Writing in Key Stage 2
Transcription-Handwriting
By the end of year 2, children should have a confident understanding of handwriting, and the skills to join letters effectively. They will continue to develop their skills following the ‘Letter-join’ handwriting scheme in school, as it links with the formations taught in R.W.I, and creates a cohesive flow of learning for the children. We are always striving to improve, and each child has login details to use at home as well as school.
Transcription-Spellings
Once they have completed the RWI programme, they move onto their Spelling Shed scheme, where they focus on statutory words and spelling patterns, using games, activities and quizzes. Each child can login at home and on a range of devices.
Vocabulary
The building of vocabulary is very important for all of our children. We want the children to understand the joy of words, and realise how many are available to them! Through guided reading, English lessons and the wider curriculum, they will be taught a vast array of tier 1, 2 and 3 words that can enrich their own vocabulary. As well as using dictionaries and thesauri, children build word banks in class with previous and new vocabulary during each unit. These vast array of words will be complied by the teacher at the end of the unit, and added to 'VA-VA-Voom' books. This creates the children's personal thesaurus of tier two words, and helps them to remember their new vocabulary and use it in context.
Clear Fluency
For any child who has not completed the RWI programme, and passed their phonic screening, they will work on their phonic understanding using the clear fluency programme. Words obtained in these sessions will be used alongside some statutory year group words within their spelling lessons.
Composition
Every child has quality first teaching within an English lesson. The English lessons are broken into ‘Phases’ in order to complete a unit of work:
Teachers select a suitable genre, then text type that the children will complete by the end of the ‘unit’. The first step to their learning in each new unit is the reading phase.
Reading Phase
Here, the children are taught reading objectives within the first stage of a writing unit, where they become immersed in the text, and eager to write for a given purpose. The children are asked questions linked to the text and characters within it. This is separate from guided reading sessions, and linked solely to their end of unit written outcome.
G.P.S Phase
Once children have a good understanding of the story, they will then be taught explicit grammar, punctuation and spelling rules that could be used within their final writing. These skills are planned using examples linked to the text, and allow children to practise the new skill or improve understanding from previous teaching, demonstrate their understanding then apply their knowledge to a short writing task, linked to the book.
Writing Phase
This is where the children apply their transcription skills to compose a piece of writing, linked to their core text, combining their reading and grammatical understanding. Children are encouraged to share ideas verbally, before putting their ideas onto paper. This allows the children to feel confident in making mistakes, trying new vocabulary and complete informal self and peer assessments. They are given a range of WAGOL (what a good one looks like) examples, where they can identify features, identify key vocabulary and study how an author ‘does it’. Children then work as a class looking at a completed example, or create one shared piece, before planning their own.

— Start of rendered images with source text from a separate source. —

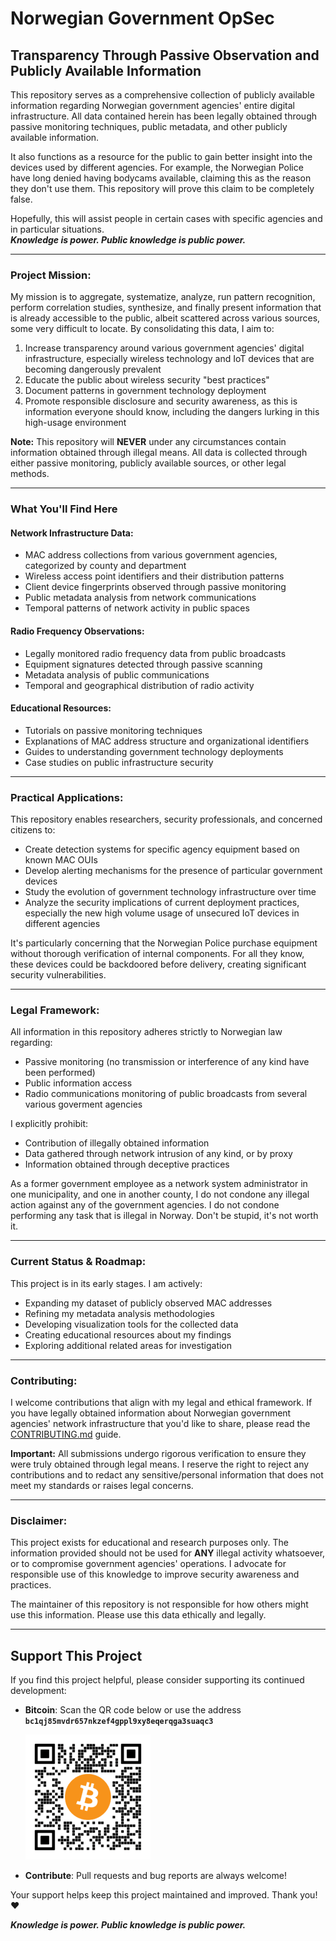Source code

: # Norwegian Government OpSec 

## Transparency Through Passive Observation and Publicly Available Information

This repository serves as a comprehensive collection of publicly available information regarding Norwegian government agencies' entire digital infrastructure. All data contained herein has been legally obtained through passive monitoring techniques, public metadata, and other publicly available information.  

It also functions as a resource for the public to gain better insight into the devices used by different agencies. For example, the Norwegian Police have long denied having bodycams available, claiming this as the reason they don't use them. This repository will prove this claim to be completely false.  

Hopefully, this will assist people in certain cases with specific agencies and in particular situations.  
***Knowledge is power. Public knowledge is public power.***

---

### Project Mission:

My mission is to aggregate, systematize, analyze, run pattern recognition, perform correlation studies, synthesize, and finally present information that is already accessible to the public, albeit scattered across various sources, some very difficult to locate. By consolidating this data, I aim to:

1. Increase transparency around various government agencies' digital infrastructure, especially wireless technology and IoT devices that are becoming dangerously prevalent
2. Educate the public about wireless security "best practices"
3. Document patterns in government technology deployment
4. Promote responsible disclosure and security awareness, as this is information everyone should know, including the dangers lurking in this high-usage environment

**Note:** This repository will **NEVER** under any circumstances contain information obtained through illegal means. All data is collected through either passive monitoring, publicly available sources, or other legal methods.

---

### What You'll Find Here

#### Network Infrastructure Data:
- MAC address collections from various government agencies, categorized by county and department
- Wireless access point identifiers and their distribution patterns
- Client device fingerprints observed through passive monitoring
- Public metadata analysis from network communications
- Temporal patterns of network activity in public spaces

#### Radio Frequency Observations:
- Legally monitored radio frequency data from public broadcasts
- Equipment signatures detected through passive scanning
- Metadata analysis of public communications
- Temporal and geographical distribution of radio activity

#### Educational Resources:
- Tutorials on passive monitoring techniques
- Explanations of MAC address structure and organizational identifiers
- Guides to understanding government technology deployments
- Case studies on public infrastructure security

---

### Practical Applications:

This repository enables researchers, security professionals, and concerned citizens to:

- Create detection systems for specific agency equipment based on known MAC OUIs
- Develop alerting mechanisms for the presence of particular government devices
- Study the evolution of government technology infrastructure over time
- Analyze the security implications of current deployment practices, especially the new high volume usage of unsecured IoT devices in different agencies

It's particularly concerning that the Norwegian Police purchase equipment without thorough verification of internal components. For all they know, these devices could be backdoored before delivery, creating significant security vulnerabilities.

---

### Legal Framework:

All information in this repository adheres strictly to Norwegian law regarding:

- Passive monitoring (no transmission or interference of any kind have been performed)
- Public information access
- Radio communications monitoring of public broadcasts from several various goverment agencies

I explicitly prohibit:
- Contribution of illegally obtained information
- Data gathered through network intrusion of any kind, or by proxy
- Information obtained through deceptive practices

As a former government employee as a network system administrator in one municipality, and one in another county, I do not condone any illegal action against any of the government agencies. I do not condone performing any task that is illegal in Norway.
Don't be stupid, it's not worth it.

---

### Current Status & Roadmap:

This project is in its early stages. I am actively:

- Expanding my dataset of publicly observed MAC addresses
- Refining my metadata analysis methodologies
- Developing visualization tools for the collected data
- Creating educational resources about my findings
- Exploring additional related areas for investigation

---

### Contributing:

I welcome contributions that align with my legal and ethical framework. If you have legally obtained information about Norwegian government agencies' network infrastructure that you'd like to share, please read the [CONTRIBUTING.md](CONTRIBUTING.md) guide.

**Important:** All submissions undergo rigorous verification to ensure they were truly obtained through legal means. I reserve the right to reject any contributions and to redact any sensitive/personal information that does not meet my standards or raises legal concerns.

---

### Disclaimer:

This project exists for educational and research purposes only. The information provided should not be used for **ANY** illegal activity whatsoever, or to compromise government agencies' operations. I advocate for responsible use of this knowledge to improve security awareness and practices.

The maintainer of this repository is not responsible for how others might use this information. Please use this data ethically and legally.

---

## Support This Project

If you find this project helpful, please consider supporting its continued development:

- **Bitcoin**: Scan the QR code below or use the address  
  **`bc1qj85mvdr657nkzef4gppl9xy8eqerqga3suaqc3`**
  
  ![BTC Donation QR Code](assets/qr-btc-address-200.png)

- **Contribute**: Pull requests and bug reports are always welcome!

Your support helps keep this project maintained and improved. Thank you! ❤️

***Knowledge is power. Public knowledge is public power.***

They have the opportunity to edit and improve as they go, using a ‘tool kit’ checklist for the specific type of writing to be completed. Children are encouraged to discuss ideas with their learning partners, use ‘magpie’ (ideas taken from author examples) ideas and sentences completed during their G.P.S phase.
Editing and publishing
Children are given the opportunity to revisit their work, and edit the whole piece for obvious errors, or a more focussed section as directed by the teacher. From there, the children will be given opportunities to create a final draft, that can be published or shared in a suitable way.